▶ REQUIREMENT:
Keep every line of the data below that has the string "Parser" and present those lines.

▶ Data excerpts:
+ + +

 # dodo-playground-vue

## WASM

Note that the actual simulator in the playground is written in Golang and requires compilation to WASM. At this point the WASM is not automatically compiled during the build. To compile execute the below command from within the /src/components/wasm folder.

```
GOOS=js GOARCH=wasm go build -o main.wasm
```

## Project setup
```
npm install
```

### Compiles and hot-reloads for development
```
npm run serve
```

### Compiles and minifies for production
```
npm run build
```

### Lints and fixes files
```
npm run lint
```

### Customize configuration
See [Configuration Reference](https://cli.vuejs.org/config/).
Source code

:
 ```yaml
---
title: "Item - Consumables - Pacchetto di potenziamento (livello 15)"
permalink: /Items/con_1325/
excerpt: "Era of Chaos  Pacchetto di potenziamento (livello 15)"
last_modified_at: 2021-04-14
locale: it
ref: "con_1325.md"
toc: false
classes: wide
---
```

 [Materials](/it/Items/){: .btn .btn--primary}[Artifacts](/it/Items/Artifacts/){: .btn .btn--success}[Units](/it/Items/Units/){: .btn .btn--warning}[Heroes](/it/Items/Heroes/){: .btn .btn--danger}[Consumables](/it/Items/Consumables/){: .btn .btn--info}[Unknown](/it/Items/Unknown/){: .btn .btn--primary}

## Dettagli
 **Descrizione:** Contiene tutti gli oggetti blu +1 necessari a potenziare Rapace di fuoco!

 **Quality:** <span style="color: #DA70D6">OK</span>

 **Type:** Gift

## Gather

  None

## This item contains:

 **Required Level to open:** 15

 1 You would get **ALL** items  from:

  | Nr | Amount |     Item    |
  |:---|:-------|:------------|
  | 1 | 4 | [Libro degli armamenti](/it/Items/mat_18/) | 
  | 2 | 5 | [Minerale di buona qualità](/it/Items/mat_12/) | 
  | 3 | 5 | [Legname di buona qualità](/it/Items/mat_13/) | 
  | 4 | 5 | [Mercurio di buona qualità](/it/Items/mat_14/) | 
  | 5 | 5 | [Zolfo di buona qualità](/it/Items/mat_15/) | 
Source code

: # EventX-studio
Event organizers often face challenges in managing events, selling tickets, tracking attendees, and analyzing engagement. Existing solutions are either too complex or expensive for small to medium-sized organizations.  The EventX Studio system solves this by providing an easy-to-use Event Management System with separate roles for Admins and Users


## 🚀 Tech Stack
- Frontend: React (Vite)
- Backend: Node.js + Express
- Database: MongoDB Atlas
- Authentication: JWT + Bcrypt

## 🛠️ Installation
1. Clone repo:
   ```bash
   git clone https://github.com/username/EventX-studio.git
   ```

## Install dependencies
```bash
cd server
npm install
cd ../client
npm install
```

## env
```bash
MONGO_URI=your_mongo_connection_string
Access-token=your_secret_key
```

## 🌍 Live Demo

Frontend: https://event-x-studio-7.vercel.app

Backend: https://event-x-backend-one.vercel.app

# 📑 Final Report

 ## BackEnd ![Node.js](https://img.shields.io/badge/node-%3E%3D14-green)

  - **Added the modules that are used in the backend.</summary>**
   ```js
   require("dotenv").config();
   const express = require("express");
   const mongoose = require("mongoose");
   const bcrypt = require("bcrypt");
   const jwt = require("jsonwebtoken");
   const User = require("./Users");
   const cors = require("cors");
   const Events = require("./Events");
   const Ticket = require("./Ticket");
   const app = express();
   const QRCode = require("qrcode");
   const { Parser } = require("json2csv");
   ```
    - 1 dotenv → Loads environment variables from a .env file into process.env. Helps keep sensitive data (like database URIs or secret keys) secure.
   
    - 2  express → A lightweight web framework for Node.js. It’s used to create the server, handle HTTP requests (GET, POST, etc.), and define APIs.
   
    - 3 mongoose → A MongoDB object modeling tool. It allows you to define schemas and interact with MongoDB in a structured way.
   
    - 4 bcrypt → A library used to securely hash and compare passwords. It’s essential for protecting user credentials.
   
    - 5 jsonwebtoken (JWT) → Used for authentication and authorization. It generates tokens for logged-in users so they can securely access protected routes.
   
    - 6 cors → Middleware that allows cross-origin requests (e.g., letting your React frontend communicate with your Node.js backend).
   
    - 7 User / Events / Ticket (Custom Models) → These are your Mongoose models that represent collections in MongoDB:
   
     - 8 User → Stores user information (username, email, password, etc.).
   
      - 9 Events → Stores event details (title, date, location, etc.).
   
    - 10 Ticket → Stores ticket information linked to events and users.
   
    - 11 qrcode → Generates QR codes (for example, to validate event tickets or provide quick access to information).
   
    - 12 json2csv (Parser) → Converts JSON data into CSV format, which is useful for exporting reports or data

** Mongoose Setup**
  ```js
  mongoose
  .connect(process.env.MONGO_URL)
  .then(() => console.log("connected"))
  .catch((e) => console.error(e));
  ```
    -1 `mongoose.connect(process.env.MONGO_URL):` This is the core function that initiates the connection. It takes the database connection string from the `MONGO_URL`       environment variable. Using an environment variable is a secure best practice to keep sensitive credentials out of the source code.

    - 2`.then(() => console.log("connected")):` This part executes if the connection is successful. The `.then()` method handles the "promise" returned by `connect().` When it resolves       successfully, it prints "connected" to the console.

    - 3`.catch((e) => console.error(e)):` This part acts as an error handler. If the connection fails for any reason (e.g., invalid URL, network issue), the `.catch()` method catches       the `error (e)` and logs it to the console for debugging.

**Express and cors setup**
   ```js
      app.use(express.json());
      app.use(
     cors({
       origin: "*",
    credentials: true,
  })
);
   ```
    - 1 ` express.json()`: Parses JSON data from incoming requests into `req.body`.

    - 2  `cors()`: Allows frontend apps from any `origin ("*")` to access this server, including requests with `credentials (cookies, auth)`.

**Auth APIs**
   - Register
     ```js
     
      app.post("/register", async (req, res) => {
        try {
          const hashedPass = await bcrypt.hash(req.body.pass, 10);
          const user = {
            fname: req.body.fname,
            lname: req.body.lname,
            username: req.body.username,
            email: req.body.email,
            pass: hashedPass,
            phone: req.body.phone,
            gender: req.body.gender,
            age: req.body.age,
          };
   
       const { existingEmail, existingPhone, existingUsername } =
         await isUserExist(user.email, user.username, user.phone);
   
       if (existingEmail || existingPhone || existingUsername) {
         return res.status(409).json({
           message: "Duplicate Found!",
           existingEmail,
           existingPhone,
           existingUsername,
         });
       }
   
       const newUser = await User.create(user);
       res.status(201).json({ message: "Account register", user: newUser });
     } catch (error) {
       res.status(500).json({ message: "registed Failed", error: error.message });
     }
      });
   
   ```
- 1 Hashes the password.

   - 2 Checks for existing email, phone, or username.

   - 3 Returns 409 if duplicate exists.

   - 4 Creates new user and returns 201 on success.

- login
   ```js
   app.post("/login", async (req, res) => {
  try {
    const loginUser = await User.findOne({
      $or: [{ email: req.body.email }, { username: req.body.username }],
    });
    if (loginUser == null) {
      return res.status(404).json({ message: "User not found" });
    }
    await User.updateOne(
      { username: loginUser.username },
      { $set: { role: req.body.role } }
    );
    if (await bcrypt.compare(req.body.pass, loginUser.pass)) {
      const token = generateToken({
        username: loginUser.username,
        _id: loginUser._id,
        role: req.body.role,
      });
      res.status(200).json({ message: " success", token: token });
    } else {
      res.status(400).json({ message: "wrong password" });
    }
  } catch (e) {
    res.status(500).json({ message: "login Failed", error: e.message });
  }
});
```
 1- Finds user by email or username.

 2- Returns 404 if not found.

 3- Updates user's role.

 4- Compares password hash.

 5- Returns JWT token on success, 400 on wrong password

+ + +

▶ RESULT OF THE EXERCISE:
   const { Parser } = require("json2csv");
    - 12 json2csv (Parser) → Converts JSON data into CSV format, which is useful for exporting reports or data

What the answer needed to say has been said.